Finalizing the model with best parameters found during tuning step.

## Results on the Test Dataset

In [26]:
best_params = grid_result.best_params_
criterion = list(best_params.values())[0]
max_depth = list(best_params.values())[1]
n_estimators = list(best_params.values())[2]

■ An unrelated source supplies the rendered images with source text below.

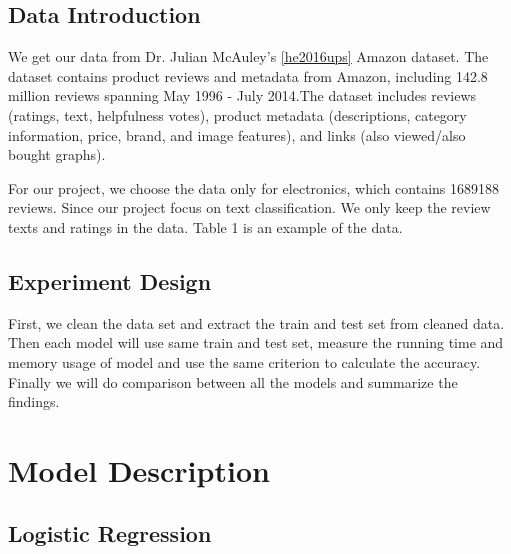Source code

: \documentclass[letterpaper]{article} %
\begin{document}
\subsection{Data Introduction}
We get our data from Dr. Julian McAuley's \ref{he2016ups} Amazon dataset. The dataset contains product reviews and metadata from Amazon, including 142.8 million reviews spanning May 1996 - July 2014.The dataset includes reviews (ratings, text, helpfulness votes), product metadata (descriptions, category information, price, brand, and image features), and links (also viewed/also bought graphs). \par
For our project, we choose the data only for electronics, which contains 1689188 reviews. Since our project focus on text classification. We only keep the review texts and ratings in the data. Table 1 is an example of the data.\par
\begin{table}[htb]
\caption{Example of Amazon Review Data} %
\end{table}

\subsection{Experiment Design}

First, we clean the data set and extract the train and test set from cleaned data. Then each model will use same train and test set, measure the running time and memory usage of model and use the same criterion to calculate the accuracy. Finally we will do comparison between all the models and summarize the findings.

\section{Model Description}

\subsection{Logistic Regression}
\end{document}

print('Best criterion: ', criterion)
print('Best numer of estimators: ', n_estimators)
print('Best max depth: ', max_depth)

In [27]:
# prepare model for training with best params
model = RandomForestClassifier(criterion=criterion, n_estimators=n_estimators,max_depth=max_depth,n_jobs=-1) 
# rbf is default kernel
model.fit(X_train, Y_train)

In [28]:
# estimate accuracy on validation set
predictions = model.predict(X_validation)
print(accuracy_score(Y_validation, predictions))
print(confusion_matrix(Y_validation, predictions))
print(classification_report(Y_validation, predictions))

In [29]:
# The selected model performs quite well, with an accuracy of 93.17%. Let us look at the confusion matrix:
df_cm = pd.DataFrame(confusion_matrix(Y_validation, predictions), columns=np.unique(Y_validation), index = np.unique(Y_validation))
df_cm.index.name = 'Actual'
df_cm.columns.name = 'Predicted'
sns.heatmap(df_cm, cmap="Blues", annot=True,annot_kws={"size": 16});# font sizes

## Variable Intuition/Feature Importance

![rfecv.png](attachment:rfecv.png)

In [30]:
# The result of the variable importance looks intuitive, and the momentum indicators
# of RSI and MOM over the last 30 days seem to be the two most important features.
Importance = pd.DataFrame({'Importance':model.feature_importances_*100}, index=X.columns)
Importance.sort_values('Importance', axis=0, ascending=True).plot(kind='barh')
plt.xlabel('Variable Importance')
plt.title('Feature Importance', fontsize=20);

## Backtesting Results

In [31]:
# Create column for Strategy Returns by multiplying the daily returns by the position that was held at close
# of business the previous day
backtestdata = pd.DataFrame(index=X_validation.index)
backtestdata['signal_pred'] = predictions
backtestdata['signal_actual'] = Y_validation
backtestdata['Market Returns'] = X_validation['Close'].pct_change()
backtestdata['Actual Returns'] = backtestdata['Market Returns'] * backtestdata['signal_actual'].shift(1)
backtestdata['Strategy Returns'] = backtestdata['Market Returns'] * backtestdata['signal_pred'].shift(1)

In [32]:
backtestdata=backtestdata.reset_index()
backtestdata[['Strategy Returns','Actual Returns']].cumsum().hist()
backtestdata[['Strategy Returns','Actual Returns']].cumsum().plot();

Looking at the backtesting results, we do not deviate significantly from the actual market return. Indeed, the achieved momentum trading strategy made us better at predicting the price direction to buy or sell in order to make profits. However, as our accuracy is not 100%, but still, we made relatively few losses compared to the actual returns.